Of Principalities and Powers: Thoughts on the Anniversary of the Investiture
1st July marks the anniversary of the investiture of Prince Charles as Prince of Wales in Caernarfon Castle in 1969.
The event, though popular in Wales, was widely opposed by Welsh nationalists, for whom it symbolised England’s rights of conquest over Wales, and Wales’s lack of self-determination. Those who campaigned against the investiture included Dafydd Elis-Thomas, later leader of Plaid Cymru from 1984 to 1989, and Dafydd Iwan, chairman of Cymdeithas yr Iaith, whose song, ‘Carlo,’ satirised the event.
The investiture also ended Welsh nationalism’s brief experiment with armed revolt. The Free Wales Army’s plan to storm the castle with air support from the IRA was foiled when a letter outlining the plan was cunningly intercepted during transit through the Royal Mail, and its leaders, including Julian Cayo Evans and Dennis Coslett, were imprisoned for firearms offences on the day of the investiture. A number of bombs were placed by members of Mudiad Amddiffyn Cymru with the intention of disrupting the ceremony, though only one, placed in a local policeman’s garden, went off as intended. Another exploded prematurely, killing two members of MAC, the so-called Abergele Martyrs. Their leader, John Barnard Jenkins, was arrested in November 1969, largely on the testimony of a fellow operative’s girlfriend, who was driven to a secret rendezvous on their way to a date.

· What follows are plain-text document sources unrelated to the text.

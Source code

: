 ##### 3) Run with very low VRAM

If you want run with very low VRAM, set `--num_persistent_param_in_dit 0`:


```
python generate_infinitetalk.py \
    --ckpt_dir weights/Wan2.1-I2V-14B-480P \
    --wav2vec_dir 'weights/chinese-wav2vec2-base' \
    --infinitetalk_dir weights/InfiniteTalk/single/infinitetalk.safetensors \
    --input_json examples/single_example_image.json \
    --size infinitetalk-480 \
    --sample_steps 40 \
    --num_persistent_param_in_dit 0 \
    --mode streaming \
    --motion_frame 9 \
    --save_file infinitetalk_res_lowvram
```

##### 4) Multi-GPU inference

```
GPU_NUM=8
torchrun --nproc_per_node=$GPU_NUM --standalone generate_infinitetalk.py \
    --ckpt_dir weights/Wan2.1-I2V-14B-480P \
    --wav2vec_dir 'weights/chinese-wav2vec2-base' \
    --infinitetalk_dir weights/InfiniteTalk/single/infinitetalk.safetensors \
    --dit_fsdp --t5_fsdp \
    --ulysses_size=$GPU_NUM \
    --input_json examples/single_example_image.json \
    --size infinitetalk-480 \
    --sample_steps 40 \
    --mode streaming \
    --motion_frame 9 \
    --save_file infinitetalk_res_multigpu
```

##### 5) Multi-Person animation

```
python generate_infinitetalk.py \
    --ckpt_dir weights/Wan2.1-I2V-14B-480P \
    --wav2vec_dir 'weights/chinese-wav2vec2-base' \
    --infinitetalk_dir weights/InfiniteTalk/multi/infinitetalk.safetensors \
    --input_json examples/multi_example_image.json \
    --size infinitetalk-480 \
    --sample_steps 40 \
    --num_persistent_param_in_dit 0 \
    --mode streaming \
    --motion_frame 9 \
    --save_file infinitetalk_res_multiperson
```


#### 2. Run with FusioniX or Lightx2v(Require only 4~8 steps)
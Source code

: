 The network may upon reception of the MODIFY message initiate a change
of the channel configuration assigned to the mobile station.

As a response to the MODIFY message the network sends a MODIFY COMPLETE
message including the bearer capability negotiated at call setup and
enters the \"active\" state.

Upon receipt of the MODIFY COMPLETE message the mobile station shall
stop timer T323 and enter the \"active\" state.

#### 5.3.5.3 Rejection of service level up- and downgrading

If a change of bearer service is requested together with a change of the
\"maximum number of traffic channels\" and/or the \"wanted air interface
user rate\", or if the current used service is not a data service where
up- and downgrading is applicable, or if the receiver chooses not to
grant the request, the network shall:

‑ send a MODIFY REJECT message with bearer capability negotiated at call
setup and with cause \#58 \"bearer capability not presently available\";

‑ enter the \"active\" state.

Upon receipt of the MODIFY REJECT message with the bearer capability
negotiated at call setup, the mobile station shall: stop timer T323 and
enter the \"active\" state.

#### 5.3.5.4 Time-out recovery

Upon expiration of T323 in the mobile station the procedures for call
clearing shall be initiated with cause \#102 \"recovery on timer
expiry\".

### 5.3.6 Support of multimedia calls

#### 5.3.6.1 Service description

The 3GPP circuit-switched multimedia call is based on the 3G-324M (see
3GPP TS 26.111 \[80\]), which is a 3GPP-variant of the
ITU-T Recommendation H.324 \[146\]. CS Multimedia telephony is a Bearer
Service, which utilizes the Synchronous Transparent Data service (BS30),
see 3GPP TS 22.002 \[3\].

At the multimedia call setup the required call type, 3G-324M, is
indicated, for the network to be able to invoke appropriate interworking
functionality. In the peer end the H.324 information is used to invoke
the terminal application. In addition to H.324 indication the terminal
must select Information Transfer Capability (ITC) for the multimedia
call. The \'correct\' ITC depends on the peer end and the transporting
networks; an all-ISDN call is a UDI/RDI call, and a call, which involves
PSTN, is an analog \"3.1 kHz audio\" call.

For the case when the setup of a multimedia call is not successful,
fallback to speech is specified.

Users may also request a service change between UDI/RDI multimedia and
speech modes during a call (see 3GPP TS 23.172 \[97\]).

John Jenkins subsequently claimed that as a non-commissioned officer in the British Army, he could have approached Prince Charles with a loaded firearm, had he wished, and could have found volunteers for a suicide mission,(1) thus apparently discrediting any notion that MAC’s intention was to shed blood: the explosions were intended as a symbol of Welsh national resistance to English rule, just as the pomp that accompanied the investure was a symbol of the power of the British state. Even so, Gwynfor Evans remarks in his book, Fighting for Wales, that all attempts at armed revolt against English rule have failed, and that those movements which survived the 1960s were those that stayed close to the principles of pacifism and civil disobedience embraced by Plaid Cymru at its foundation,(2) and while Ned Thomas dismisses the ‘pious lie’ that political violence is counterproductive, he condemns it nonetheless for the ‘moral corruption’ it brings to a moral movement.(3)
In 2018 the Welsh government gave somewhat furtive consent to a plan to rename the second Severn crossing as the Prince of Wales Bridge to commemorate the investiture. Despite widespread opposition to what still seemed a slur, and a petition which was signed by 30,000 people in a country of just 3 million, a subdued ceremony(4) was attended by the prince on 2nd July 2018, with little advanced publicity and few invitations to the press. What the British state once did openly by popular consent it continues to do by stealth in the face of democratic opposition, incapable of imagining(5) any way to treat us, it seems, but as an obedient ‘principality’ in their failing yet belligerent English empire:(6) an empire bitterly divided, yet screaming its unity, fearful of the future, yet boastful of the past, rushing in an unreasoning fury towards the means of its dissolution.
- ‘Prince Charles ‘could have been killed’ during Caernarfon investiture.’ Nation Cymru, 19th June 2019.
- Gwynfor Evans, Fighting For Wales. Talybont: Lolfa, 1991.
- Ned Thomas, The Welsh Extremist. Talybont: Lolfa, 1973.
- David James, ‘There was a ceremony to formally name the Prince of Wales Bridge but they didn’t publicise it.’ Wales Online, 2nd July 2018.
- Richard Wyn Jones, ‘England’s idea of unionism is not shared in the rest of UK.’ Irish Times, 21st March 2017.
- Michael Hechter, Internal Colonialism: The Celtic Fringe in British National Development, 1536-1966. London: Routledge & Keegan Paul, 1975.